ちらり、こっちを見るような視線。目が合って、思い出した。先生、そうだよ、できることなら今は会いたくなかった。私一人の、勝手な 判断で、もしかしたら先生を振り回してしまっていたんだろうか。ちょっと、恥ずかしいような。でも、先生を責めたいような。いやい や、悪いのは全部私なんだからそんなことはできないです、けど。なんだか、胸につっかかるみたいなこの感情はなんだろう。どろどろ していて、もやもやしている。どろどろしているくせにつっかかるってどんなんだよ。一人、自分を突っ込んでみたけど、気は晴れない。 どんどん頭が重たくなってくみたいに、頭が、下がる。



「何をしたい?」
「先生、質問があります」



雲雀先生はクラスの担任もってないから、ホームルームの仕方とかわからないのかなぁってぼんやり思っていたら、友達の声が聞こえた。 視線をそっちに送ったら、ちょっと楽しそうに笑って目を細めていた。いやな、予感がする。



「雲雀先生は三浦先生と付き合ってるんですかー?」



クラス中が一気にざわついて、友達と雲雀先生の両方に視線が集まる。な、なな、なんて質問を…!信じられない。びっくりして口を ぽかんと開けて友達のほうを見ていた。できることなら雲雀先生の顔を見たい、でも、見れない。恐い。でも、好奇心にはかなわなくて、 横目に雲雀先生をのぞきみたら、眉間にしわを寄せてちょっと不機嫌そうな顔をしていた。え、それは、どっちの反応?今の私には、 なんで君が知ってるんだあいつばらしたのか、みたいにしか、思えないんですが。頭がひんやりするような、血の気が引いていくような いやな感覚に襲われて、だけど顔から火が出そうなくらい熱くなって、もう、私はうつむいていることしかできなかった。聞きたくない。 肯定の言葉なんて、絶対に聞きたくない。でも、否定の言葉だって、今は隠しているようにしか思えない。恥ずかしさでいっぱいで、 嫉妬心とかもう、溢れそうなくらいどろどろで、目尻に涙がたまっているのがわかる。



「誰がそんなことを」
「だって昨日一緒に車に乗ってるとこ見ちゃったんです!」
「ねえねえ、先生って彼女いるの?」



クラスのざわつき具合がすごい。友達が昨日目撃したらしい、雲雀先生と三浦先生の同車疑惑を発言したとたん、きゃーとか、えーとか、 もう、なんていうか、すごい。いろんな声、高い声から低い声までが入り混じっていて、どの声もひとつひとつちがうのに、どの声だって ちゃんとした言葉は耳には届かない。頭ぐるぐるする。そんなときに、あんな質問は、ないだろう。「かのじょ」ってなんですか?



「いるよ」



ぐるぐるしていた頭が、急に機能を停止した。電源のコードをぶちって抜いたみたいな、感じ。あれ、私はロボットだったのかな。電池が 切れたのかな。もうどこにも力が入らなくて、目の前だってよく見えなくて。全身から力の抜けた私はそのまま前身が倒れていって、机に 強く頭をぶつけてしまった。

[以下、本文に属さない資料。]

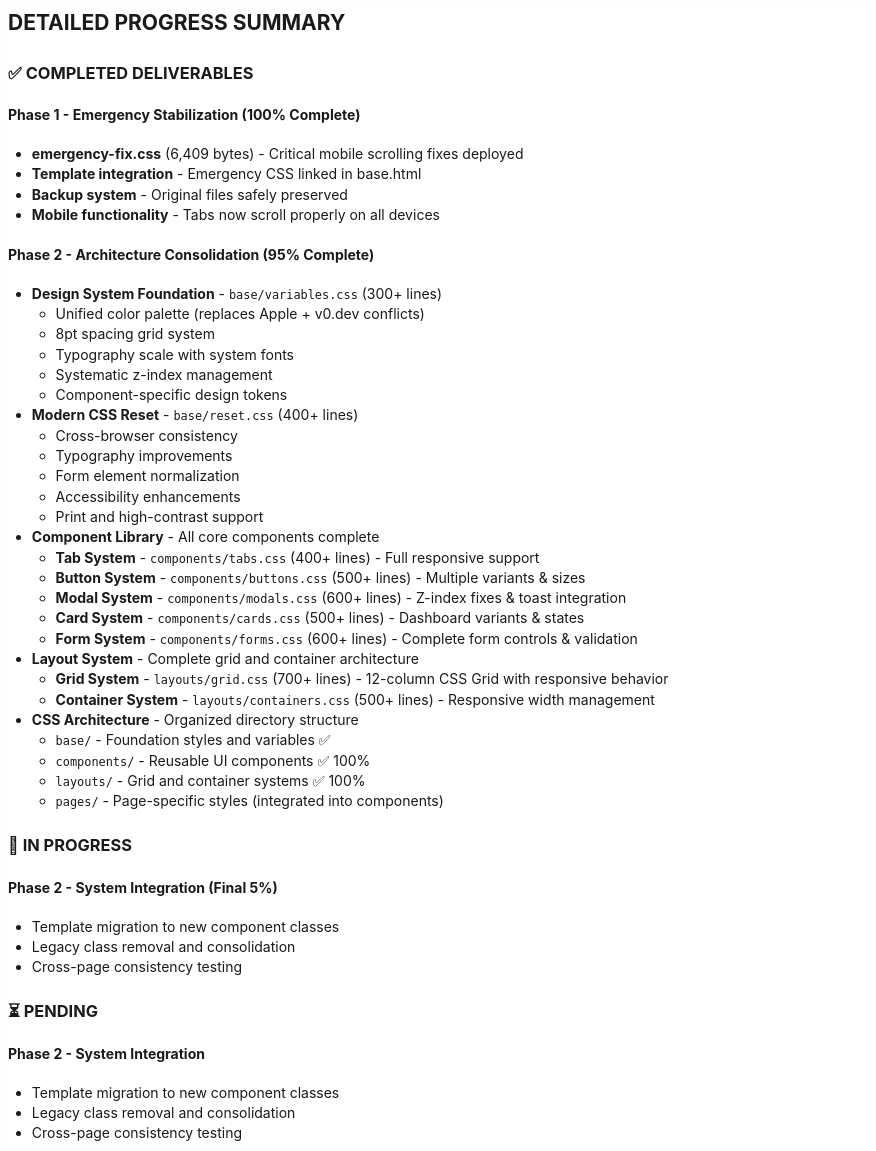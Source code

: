 
## DETAILED PROGRESS SUMMARY

### ✅ **COMPLETED DELIVERABLES**

#### Phase 1 - Emergency Stabilization (100% Complete)
- **emergency-fix.css** (6,409 bytes) - Critical mobile scrolling fixes deployed
- **Template integration** - Emergency CSS linked in base.html
- **Backup system** - Original files safely preserved
- **Mobile functionality** - Tabs now scroll properly on all devices

#### Phase 2 - Architecture Consolidation (95% Complete)
- **Design System Foundation** - `base/variables.css` (300+ lines)
  - Unified color palette (replaces Apple + v0.dev conflicts)
  - 8pt spacing grid system
  - Typography scale with system fonts
  - Systematic z-index management
  - Component-specific design tokens
- **Modern CSS Reset** - `base/reset.css` (400+ lines)
  - Cross-browser consistency
  - Typography improvements
  - Form element normalization
  - Accessibility enhancements
  - Print and high-contrast support
- **Component Library** - All core components complete
  - **Tab System** - `components/tabs.css` (400+ lines) - Full responsive support
  - **Button System** - `components/buttons.css` (500+ lines) - Multiple variants & sizes
  - **Modal System** - `components/modals.css` (600+ lines) - Z-index fixes & toast integration
  - **Card System** - `components/cards.css` (500+ lines) - Dashboard variants & states
  - **Form System** - `components/forms.css` (600+ lines) - Complete form controls & validation
- **Layout System** - Complete grid and container architecture
  - **Grid System** - `layouts/grid.css` (700+ lines) - 12-column CSS Grid with responsive behavior
  - **Container System** - `layouts/containers.css` (500+ lines) - Responsive width management
- **CSS Architecture** - Organized directory structure
  - `base/` - Foundation styles and variables ✅
  - `components/` - Reusable UI components ✅ 100%
  - `layouts/` - Grid and container systems ✅ 100%
  - `pages/` - Page-specific styles (integrated into components)

### 🚧 **IN PROGRESS**

#### Phase 2 - System Integration (Final 5%)
- Template migration to new component classes
- Legacy class removal and consolidation
- Cross-page consistency testing

### ⏳ **PENDING**

#### Phase 2 - System Integration
- Template migration to new component classes
- Legacy class removal and consolidation
- Cross-page consistency testing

ごちーんって、すごい音がしたのに、クラスのざわざわに飲み込まれて、私のことに気付いたのは両隣の席の 人くらいだよ。その人たちだって気にしないみたいにまたしゃべりだしちゃってる。私の耳はきーんってして、それからぼーっとする。 頭がじわじわ熱くなってきて、おでこはもっと熱い。彼女、いるんじゃないですか。私はなんだったんだ、やっぱり勘違いか。彼女いるく せに、何私と遊んでるんですか。いや、遊んでたのかな?遊ばれてたの?でも、雲雀先生みたいなかっこいい人と遊べたってこれは、名誉 なことですよ!きっと。遊ぶって、なにさ。よくわかんない。キス、だって、気持ちがないならしてほしくなんかなかった。私は雲雀先生 のこと好きでしたよ。雲雀先生が私に言ってくれたような意味とはちがったみたいですけど、もう、いいや。馬鹿みたいだ。おでこが 痛くてなのか、体が動かなくてなのか、もうよくわかんないけど、涙、でた。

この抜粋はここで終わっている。